Okay, I'm having a really bad day (or week) and I want to apologize
for the rantish email. I just went back into the configuration for the
new kernel, and I was wrong about the experimental state of the SATA,
but it appears the PATA state is experimental instead.
Now I am confused on what may be the cause of the corruption. Could it
have been just a ReiserFS problem (I will be using Ext3 or JSF on my
next rebuild I think after reading some reviews on the ReiserFS and
this recent experience).
When I said hibernate, I did mention it was to disk, not to ram. I
woke my computer up from work remotely using wakeonlan. When the
computer was responsive, I started getting I/O errors and when I saw
my kernel log I saw file corruption problems with my "/dev/sda2"
device (which is my root file system and is one of two, the other is
the swap partition)
I'm not sure if it could be a SATA_NV driver problem, a hibernate
problem, or a ReiserFS problem or a combination of the above. For
hibernation, I had the resume2 kernel boot option set as /dev/sda1 (my
swap partition).
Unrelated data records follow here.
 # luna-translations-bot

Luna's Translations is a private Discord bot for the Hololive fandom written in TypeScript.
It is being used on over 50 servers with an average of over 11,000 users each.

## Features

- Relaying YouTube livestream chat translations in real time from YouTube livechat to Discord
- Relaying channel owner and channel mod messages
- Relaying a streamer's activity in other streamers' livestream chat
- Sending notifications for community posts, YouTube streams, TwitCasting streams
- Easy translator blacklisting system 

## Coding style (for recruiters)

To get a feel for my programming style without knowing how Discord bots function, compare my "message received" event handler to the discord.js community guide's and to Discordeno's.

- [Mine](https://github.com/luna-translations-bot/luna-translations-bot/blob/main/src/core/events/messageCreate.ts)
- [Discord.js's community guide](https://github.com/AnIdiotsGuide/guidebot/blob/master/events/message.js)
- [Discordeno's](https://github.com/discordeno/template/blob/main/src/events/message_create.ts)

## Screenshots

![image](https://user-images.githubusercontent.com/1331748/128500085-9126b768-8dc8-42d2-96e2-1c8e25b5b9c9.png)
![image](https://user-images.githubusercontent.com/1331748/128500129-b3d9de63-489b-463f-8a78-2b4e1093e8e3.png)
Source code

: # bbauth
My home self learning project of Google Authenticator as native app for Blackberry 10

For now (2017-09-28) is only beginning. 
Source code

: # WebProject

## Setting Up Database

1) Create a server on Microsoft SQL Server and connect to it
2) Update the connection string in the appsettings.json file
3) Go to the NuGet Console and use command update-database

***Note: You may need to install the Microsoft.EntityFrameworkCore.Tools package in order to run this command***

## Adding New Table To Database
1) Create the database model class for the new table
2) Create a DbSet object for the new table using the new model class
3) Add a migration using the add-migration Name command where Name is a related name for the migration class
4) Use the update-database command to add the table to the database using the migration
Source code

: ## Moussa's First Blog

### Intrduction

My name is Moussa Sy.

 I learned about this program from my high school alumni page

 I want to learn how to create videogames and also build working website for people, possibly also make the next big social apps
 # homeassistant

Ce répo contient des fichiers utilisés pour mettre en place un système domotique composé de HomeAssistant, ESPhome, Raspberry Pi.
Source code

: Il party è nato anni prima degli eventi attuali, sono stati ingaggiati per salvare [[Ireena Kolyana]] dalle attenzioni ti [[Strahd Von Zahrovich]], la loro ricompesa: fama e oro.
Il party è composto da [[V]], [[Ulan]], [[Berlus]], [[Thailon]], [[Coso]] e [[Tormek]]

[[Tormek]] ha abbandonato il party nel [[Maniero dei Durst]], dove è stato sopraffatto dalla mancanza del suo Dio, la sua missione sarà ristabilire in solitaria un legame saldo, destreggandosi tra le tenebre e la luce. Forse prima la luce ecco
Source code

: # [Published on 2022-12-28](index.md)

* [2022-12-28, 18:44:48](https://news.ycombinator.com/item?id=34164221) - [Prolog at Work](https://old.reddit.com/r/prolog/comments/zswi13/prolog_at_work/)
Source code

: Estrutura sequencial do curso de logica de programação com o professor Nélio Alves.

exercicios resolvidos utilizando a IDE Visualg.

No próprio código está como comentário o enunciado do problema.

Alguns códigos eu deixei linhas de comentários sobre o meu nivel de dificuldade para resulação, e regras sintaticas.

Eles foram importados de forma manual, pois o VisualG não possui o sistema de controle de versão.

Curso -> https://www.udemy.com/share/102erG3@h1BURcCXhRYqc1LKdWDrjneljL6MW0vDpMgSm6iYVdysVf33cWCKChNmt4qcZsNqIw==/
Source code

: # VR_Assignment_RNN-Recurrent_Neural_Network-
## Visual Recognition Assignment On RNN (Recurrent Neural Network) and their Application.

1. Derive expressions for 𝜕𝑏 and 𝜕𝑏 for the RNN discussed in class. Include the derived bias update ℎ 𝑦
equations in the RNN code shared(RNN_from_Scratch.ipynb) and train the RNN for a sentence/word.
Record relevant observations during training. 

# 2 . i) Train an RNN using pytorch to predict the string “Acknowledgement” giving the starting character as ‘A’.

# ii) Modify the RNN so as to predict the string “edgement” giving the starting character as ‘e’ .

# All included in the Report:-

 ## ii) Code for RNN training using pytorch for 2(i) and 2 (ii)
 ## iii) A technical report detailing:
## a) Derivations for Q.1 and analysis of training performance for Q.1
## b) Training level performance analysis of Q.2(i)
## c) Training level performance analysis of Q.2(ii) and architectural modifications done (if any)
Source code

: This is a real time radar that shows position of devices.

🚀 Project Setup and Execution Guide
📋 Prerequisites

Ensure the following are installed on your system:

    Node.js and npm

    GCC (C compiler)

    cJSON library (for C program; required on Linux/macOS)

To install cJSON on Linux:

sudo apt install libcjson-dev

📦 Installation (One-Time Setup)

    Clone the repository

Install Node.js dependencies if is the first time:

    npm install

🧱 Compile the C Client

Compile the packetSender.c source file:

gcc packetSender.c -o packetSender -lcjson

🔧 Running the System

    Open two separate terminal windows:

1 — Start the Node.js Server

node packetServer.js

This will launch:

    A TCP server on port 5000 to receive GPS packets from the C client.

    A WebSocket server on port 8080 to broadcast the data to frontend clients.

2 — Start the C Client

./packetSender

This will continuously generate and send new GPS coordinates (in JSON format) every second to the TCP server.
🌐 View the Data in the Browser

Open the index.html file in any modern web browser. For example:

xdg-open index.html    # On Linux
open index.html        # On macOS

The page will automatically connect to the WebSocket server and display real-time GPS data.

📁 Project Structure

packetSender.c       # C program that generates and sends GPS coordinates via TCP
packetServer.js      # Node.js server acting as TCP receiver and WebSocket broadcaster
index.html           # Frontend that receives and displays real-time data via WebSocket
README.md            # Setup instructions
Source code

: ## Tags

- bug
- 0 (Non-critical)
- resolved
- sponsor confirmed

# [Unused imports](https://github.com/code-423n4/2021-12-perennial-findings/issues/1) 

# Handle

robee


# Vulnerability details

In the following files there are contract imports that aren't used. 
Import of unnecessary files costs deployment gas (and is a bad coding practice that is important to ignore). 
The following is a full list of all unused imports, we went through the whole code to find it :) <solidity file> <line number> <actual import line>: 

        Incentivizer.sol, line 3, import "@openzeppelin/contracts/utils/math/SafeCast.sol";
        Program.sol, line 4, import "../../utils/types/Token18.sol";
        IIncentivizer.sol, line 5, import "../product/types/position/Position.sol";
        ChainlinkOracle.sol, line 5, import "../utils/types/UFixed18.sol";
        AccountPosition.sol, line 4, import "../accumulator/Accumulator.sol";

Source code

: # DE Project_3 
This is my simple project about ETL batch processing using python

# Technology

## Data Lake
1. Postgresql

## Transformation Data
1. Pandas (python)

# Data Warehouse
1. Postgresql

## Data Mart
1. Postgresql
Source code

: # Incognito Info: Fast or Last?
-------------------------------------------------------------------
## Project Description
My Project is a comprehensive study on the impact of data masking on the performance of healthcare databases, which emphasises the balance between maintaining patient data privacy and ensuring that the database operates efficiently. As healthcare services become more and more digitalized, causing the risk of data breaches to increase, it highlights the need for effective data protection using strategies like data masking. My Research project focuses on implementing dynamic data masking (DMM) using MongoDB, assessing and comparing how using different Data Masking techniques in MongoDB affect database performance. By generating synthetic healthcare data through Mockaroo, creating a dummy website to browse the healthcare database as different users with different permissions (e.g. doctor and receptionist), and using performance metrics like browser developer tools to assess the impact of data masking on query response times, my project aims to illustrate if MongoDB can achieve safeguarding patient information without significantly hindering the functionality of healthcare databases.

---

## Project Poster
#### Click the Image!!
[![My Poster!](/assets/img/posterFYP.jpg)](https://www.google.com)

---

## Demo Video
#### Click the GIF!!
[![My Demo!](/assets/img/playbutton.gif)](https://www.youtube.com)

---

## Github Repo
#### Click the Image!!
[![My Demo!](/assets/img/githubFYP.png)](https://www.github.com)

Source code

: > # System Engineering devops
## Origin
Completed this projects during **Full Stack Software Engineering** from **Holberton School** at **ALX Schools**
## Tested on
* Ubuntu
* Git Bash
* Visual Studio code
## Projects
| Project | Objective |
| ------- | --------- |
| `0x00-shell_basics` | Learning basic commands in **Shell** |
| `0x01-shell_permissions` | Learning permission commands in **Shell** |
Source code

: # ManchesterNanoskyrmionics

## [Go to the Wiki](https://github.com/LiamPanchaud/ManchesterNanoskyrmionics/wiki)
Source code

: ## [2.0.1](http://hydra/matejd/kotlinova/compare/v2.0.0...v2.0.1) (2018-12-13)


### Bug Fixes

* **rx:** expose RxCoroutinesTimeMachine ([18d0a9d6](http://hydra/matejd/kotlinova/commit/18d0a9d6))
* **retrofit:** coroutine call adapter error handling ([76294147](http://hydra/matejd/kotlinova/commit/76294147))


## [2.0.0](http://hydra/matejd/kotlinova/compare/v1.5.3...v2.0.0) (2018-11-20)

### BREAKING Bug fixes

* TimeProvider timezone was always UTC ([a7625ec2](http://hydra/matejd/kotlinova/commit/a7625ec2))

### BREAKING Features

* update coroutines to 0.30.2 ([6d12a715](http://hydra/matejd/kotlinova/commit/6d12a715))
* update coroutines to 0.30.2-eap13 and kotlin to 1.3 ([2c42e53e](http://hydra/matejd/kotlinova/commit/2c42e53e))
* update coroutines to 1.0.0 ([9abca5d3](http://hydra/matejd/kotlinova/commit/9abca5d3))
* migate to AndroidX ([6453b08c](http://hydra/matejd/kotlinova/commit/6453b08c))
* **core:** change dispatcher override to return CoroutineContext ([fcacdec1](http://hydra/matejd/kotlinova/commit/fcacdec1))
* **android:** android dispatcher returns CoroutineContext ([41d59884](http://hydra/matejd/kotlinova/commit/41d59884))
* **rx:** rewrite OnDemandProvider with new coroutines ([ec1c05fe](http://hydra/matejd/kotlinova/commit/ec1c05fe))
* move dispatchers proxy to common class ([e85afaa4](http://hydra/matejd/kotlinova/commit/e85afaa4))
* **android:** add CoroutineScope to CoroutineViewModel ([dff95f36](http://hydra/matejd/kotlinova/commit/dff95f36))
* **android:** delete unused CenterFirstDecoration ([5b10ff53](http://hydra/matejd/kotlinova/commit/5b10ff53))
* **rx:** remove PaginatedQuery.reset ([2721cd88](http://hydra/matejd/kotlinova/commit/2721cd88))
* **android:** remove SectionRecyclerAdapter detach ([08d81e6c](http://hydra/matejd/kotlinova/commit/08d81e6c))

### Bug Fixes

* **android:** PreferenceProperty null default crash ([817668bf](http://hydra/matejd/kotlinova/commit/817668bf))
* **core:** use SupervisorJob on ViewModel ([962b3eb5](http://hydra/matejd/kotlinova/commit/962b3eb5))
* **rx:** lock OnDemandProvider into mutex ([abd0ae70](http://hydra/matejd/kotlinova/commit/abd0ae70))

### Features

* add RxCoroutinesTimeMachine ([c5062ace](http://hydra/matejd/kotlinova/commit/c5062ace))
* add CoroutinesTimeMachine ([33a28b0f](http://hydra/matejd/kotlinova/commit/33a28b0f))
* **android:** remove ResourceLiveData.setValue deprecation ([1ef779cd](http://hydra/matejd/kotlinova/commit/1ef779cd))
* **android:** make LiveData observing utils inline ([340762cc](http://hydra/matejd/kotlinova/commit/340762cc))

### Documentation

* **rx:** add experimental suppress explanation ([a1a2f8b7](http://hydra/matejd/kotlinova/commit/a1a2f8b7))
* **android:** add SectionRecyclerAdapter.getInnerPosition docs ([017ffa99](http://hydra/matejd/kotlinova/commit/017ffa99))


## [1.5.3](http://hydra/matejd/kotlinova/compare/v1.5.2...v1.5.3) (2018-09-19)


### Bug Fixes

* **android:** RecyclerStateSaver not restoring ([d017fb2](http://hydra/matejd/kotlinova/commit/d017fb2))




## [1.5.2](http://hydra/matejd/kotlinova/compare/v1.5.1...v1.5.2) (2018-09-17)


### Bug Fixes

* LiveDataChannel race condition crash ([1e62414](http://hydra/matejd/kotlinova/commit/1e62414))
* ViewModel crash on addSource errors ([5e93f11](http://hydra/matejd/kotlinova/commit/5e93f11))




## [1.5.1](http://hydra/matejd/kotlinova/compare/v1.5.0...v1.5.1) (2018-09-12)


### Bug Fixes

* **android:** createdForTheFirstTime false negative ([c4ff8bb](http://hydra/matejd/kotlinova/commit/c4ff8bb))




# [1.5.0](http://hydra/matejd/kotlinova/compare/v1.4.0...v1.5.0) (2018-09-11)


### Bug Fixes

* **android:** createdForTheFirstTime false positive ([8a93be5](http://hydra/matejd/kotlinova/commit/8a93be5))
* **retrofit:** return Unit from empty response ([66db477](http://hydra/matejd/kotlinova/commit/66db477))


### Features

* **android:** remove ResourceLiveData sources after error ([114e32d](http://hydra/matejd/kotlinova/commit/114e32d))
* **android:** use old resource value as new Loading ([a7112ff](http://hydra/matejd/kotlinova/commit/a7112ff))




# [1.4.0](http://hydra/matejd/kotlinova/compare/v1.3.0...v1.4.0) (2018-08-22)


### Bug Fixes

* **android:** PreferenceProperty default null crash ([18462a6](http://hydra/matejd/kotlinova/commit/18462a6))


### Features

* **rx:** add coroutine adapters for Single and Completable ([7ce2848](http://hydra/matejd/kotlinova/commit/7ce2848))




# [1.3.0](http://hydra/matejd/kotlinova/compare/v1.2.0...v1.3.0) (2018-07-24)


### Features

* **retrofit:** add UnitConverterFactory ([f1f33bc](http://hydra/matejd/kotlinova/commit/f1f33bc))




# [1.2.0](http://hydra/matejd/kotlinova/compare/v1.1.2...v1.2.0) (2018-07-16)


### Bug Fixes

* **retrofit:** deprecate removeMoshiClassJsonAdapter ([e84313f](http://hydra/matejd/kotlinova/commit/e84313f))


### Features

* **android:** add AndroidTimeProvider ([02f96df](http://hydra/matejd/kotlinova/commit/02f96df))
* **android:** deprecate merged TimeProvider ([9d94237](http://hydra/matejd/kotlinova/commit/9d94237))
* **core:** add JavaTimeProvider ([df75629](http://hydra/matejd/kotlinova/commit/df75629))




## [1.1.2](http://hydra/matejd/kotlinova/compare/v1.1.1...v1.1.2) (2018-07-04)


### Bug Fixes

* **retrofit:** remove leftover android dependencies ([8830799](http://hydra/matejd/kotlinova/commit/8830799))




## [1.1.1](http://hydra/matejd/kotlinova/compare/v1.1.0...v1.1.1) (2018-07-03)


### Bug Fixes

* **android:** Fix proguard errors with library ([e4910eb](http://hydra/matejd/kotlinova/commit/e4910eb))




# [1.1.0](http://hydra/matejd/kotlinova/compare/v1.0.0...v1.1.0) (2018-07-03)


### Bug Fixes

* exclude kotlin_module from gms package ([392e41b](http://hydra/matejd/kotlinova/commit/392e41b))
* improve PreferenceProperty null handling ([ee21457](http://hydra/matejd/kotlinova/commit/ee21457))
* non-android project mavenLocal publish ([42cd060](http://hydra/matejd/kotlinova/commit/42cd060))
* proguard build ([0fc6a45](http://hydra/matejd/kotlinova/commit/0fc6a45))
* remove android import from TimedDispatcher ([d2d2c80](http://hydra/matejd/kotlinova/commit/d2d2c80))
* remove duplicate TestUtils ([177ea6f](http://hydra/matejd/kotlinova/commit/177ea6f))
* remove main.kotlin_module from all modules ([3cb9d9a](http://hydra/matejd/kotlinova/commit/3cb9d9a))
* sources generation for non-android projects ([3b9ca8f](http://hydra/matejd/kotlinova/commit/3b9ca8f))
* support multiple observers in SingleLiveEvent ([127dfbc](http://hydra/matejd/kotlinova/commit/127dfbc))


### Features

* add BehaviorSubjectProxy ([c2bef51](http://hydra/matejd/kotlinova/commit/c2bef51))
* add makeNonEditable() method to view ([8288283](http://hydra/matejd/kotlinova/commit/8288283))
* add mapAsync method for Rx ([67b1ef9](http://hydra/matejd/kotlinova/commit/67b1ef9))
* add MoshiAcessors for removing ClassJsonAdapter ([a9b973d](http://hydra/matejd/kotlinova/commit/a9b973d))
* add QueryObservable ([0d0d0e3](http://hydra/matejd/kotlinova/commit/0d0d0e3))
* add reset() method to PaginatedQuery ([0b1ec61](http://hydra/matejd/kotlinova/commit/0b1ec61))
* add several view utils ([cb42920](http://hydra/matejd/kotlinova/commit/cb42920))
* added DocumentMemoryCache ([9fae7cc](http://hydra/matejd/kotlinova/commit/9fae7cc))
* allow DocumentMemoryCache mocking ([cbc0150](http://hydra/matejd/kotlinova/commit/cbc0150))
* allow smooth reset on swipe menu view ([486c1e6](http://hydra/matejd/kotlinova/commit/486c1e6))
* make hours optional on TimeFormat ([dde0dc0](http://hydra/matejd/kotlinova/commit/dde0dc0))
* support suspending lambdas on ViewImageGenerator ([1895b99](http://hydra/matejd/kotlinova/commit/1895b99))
I do not have suspend2 installed though, I have been
relying on its fallback settings to ususpend or sysfs (not sure which
one is actually executed).
My wor laptop (IBM/Lenova T43) has the same setup on 2.6.18.3 and I
have be suspending to RAM and to disk without issue for a while now.
The modules in use by my laptop:
libata 89556 2 ata_piix,ahci
scsi_mod 124296 5 sg,sr_mod,sd_mod,ahci,libata
Here is my relavant hardware and software once again:
EPoX 9npa + Ultra mother board (NVIDIA nForce4 + Ultra chipset)
SATA 2 Samsung drive
AMD 64 Dual Core X2 (I am on the i386 platform though as too many
programs were too much effort to configure on amd64 to bother with for
the little performance gain I'd get with what I normally do)
Kernel 2.6.19
Hibernate 1.94-2
ReiserFS
Debian Etch
What do you kernel experts think that could have been the issue (some
combination of 2.6.19, sata_nv, hibernate, ReiserFS)? After this I am
reluctant to go back to the *19 instead of *18 kernel.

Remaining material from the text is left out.